» **WHAT THE TASK ASKS**:
Within the data below, find the string "commande" and return each line where it occurs.

Stored data entries:
---+---

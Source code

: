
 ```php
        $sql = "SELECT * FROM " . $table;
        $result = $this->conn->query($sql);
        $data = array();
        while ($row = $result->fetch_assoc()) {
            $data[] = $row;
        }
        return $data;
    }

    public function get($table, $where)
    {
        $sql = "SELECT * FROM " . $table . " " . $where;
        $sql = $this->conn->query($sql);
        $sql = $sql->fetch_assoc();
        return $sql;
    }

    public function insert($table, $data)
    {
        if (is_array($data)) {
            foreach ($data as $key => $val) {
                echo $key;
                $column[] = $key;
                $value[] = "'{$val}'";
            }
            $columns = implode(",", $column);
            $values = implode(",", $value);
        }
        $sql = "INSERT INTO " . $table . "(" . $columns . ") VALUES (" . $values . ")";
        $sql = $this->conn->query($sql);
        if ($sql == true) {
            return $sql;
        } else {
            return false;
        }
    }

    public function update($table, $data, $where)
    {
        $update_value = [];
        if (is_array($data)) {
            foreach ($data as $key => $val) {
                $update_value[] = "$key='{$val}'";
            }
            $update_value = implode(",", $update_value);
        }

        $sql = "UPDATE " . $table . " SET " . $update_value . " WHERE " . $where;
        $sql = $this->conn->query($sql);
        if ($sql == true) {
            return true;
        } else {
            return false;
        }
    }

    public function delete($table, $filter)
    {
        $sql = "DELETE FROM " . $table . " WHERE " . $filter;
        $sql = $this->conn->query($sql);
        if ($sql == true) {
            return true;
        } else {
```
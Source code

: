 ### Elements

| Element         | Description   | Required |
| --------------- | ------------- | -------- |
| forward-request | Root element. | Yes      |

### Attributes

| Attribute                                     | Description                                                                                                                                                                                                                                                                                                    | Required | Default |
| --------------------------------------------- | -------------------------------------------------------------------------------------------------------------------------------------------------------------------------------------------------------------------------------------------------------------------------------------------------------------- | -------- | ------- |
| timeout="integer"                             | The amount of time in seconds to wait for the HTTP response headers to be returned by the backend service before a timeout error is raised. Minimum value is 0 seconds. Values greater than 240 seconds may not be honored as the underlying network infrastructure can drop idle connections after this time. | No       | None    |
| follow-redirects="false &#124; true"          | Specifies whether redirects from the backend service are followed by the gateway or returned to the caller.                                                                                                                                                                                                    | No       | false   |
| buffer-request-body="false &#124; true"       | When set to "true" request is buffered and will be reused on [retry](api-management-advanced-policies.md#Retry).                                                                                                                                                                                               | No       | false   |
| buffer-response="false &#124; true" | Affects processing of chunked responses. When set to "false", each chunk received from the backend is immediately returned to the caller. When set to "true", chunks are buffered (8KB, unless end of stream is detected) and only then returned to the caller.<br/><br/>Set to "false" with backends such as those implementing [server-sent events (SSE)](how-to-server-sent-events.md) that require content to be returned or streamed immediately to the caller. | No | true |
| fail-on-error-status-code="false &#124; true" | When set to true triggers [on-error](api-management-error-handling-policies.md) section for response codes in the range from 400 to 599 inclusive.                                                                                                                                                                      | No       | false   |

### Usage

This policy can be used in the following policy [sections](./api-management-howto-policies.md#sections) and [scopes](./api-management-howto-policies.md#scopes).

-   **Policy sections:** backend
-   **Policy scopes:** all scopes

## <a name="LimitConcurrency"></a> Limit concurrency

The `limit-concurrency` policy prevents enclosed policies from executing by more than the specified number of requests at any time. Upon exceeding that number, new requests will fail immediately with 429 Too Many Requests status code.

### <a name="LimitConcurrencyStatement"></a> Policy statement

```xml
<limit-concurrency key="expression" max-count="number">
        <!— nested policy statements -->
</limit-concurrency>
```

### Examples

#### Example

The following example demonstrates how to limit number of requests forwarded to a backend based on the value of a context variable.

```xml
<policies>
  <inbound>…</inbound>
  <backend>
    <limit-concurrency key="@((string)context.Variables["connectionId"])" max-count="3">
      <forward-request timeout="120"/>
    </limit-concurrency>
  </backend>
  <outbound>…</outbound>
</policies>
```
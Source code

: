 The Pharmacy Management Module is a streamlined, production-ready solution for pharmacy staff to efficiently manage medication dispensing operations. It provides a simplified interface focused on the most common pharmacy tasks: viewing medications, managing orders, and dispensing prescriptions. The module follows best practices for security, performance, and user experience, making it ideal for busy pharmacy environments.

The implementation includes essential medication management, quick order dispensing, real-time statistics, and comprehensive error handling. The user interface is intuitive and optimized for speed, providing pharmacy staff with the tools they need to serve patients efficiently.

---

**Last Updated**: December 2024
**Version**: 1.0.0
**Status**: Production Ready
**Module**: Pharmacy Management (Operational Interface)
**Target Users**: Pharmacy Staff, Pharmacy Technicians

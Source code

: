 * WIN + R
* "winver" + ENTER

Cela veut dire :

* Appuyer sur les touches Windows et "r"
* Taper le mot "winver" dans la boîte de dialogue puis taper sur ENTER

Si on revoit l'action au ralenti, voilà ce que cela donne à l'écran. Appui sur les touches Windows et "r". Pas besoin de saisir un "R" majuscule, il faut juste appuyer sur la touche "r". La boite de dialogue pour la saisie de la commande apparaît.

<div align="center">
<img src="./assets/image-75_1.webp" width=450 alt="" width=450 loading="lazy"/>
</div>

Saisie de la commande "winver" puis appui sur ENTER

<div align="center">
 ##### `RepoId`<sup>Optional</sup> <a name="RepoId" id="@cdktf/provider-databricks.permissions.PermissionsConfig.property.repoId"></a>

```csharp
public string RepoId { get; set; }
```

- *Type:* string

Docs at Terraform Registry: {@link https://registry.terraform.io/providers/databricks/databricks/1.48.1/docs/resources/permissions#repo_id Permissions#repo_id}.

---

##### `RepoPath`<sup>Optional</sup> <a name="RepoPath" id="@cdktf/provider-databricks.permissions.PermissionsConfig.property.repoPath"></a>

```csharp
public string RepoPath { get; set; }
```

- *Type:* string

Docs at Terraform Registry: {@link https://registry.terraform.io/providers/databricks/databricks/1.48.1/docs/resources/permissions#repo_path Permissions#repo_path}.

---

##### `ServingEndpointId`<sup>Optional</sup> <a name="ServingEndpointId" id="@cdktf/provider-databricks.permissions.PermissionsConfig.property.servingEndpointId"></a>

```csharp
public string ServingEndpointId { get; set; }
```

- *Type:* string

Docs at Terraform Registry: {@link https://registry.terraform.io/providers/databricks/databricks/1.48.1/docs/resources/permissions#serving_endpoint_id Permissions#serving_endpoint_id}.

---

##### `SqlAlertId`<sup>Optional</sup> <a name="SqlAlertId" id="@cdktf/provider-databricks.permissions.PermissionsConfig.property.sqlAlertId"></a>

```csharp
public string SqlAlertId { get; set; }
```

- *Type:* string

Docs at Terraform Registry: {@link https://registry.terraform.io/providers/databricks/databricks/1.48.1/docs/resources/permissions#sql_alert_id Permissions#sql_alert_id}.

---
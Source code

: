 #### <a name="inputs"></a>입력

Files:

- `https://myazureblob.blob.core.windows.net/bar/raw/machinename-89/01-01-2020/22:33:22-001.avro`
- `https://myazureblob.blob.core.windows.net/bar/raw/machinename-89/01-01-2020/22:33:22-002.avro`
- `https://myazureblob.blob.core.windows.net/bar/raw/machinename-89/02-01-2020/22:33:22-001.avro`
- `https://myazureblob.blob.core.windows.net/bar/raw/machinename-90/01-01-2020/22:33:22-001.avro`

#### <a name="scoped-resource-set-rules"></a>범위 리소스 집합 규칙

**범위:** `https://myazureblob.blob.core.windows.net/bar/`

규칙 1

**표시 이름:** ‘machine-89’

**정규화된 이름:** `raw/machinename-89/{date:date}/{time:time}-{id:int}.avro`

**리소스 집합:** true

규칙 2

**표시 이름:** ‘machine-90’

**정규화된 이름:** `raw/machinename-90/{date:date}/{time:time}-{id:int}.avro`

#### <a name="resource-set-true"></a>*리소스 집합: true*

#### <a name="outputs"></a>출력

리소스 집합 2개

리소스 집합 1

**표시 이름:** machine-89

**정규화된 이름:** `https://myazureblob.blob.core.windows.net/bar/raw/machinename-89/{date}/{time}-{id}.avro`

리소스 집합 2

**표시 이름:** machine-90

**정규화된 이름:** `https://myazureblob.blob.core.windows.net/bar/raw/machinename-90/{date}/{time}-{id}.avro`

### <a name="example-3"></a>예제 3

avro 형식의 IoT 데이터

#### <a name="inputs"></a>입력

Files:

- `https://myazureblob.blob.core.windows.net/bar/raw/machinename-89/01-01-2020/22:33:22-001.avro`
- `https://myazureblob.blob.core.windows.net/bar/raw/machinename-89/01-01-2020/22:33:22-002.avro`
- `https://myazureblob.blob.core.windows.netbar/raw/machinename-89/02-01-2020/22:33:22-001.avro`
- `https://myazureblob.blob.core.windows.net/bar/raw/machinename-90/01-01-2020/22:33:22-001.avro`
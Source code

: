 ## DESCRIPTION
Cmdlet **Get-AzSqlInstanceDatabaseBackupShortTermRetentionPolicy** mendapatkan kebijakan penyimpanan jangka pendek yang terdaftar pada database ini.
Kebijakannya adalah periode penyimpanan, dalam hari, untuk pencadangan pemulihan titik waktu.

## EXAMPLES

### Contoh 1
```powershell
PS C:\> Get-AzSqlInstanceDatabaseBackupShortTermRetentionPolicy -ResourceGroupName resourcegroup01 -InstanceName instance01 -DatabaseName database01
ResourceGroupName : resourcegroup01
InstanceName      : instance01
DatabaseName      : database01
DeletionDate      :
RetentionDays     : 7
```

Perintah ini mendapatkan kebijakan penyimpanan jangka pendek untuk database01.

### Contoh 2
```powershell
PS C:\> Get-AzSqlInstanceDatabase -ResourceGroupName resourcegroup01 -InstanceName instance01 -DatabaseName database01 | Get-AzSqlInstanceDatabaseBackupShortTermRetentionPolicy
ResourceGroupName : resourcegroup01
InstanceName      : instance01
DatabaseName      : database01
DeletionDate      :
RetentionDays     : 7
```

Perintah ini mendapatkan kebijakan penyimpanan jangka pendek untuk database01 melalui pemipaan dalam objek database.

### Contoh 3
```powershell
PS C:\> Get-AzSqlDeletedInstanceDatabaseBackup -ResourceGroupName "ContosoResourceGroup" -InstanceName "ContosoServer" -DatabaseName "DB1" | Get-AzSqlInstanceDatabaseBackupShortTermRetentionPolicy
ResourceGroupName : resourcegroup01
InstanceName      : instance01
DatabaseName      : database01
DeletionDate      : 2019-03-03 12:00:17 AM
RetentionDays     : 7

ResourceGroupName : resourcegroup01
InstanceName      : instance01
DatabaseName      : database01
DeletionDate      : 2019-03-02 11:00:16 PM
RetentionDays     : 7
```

---+---

» **SOLUTION**:
Si on revoit l'action au ralenti, voilà ce que cela donne à l'écran. Appui sur les touches Windows et "r". Pas besoin de saisir un "R" majuscule, il faut juste appuyer sur la touche "r". La boite de dialogue pour la saisie de la commande apparaît.
Saisie de la commande "winver" puis appui sur ENTER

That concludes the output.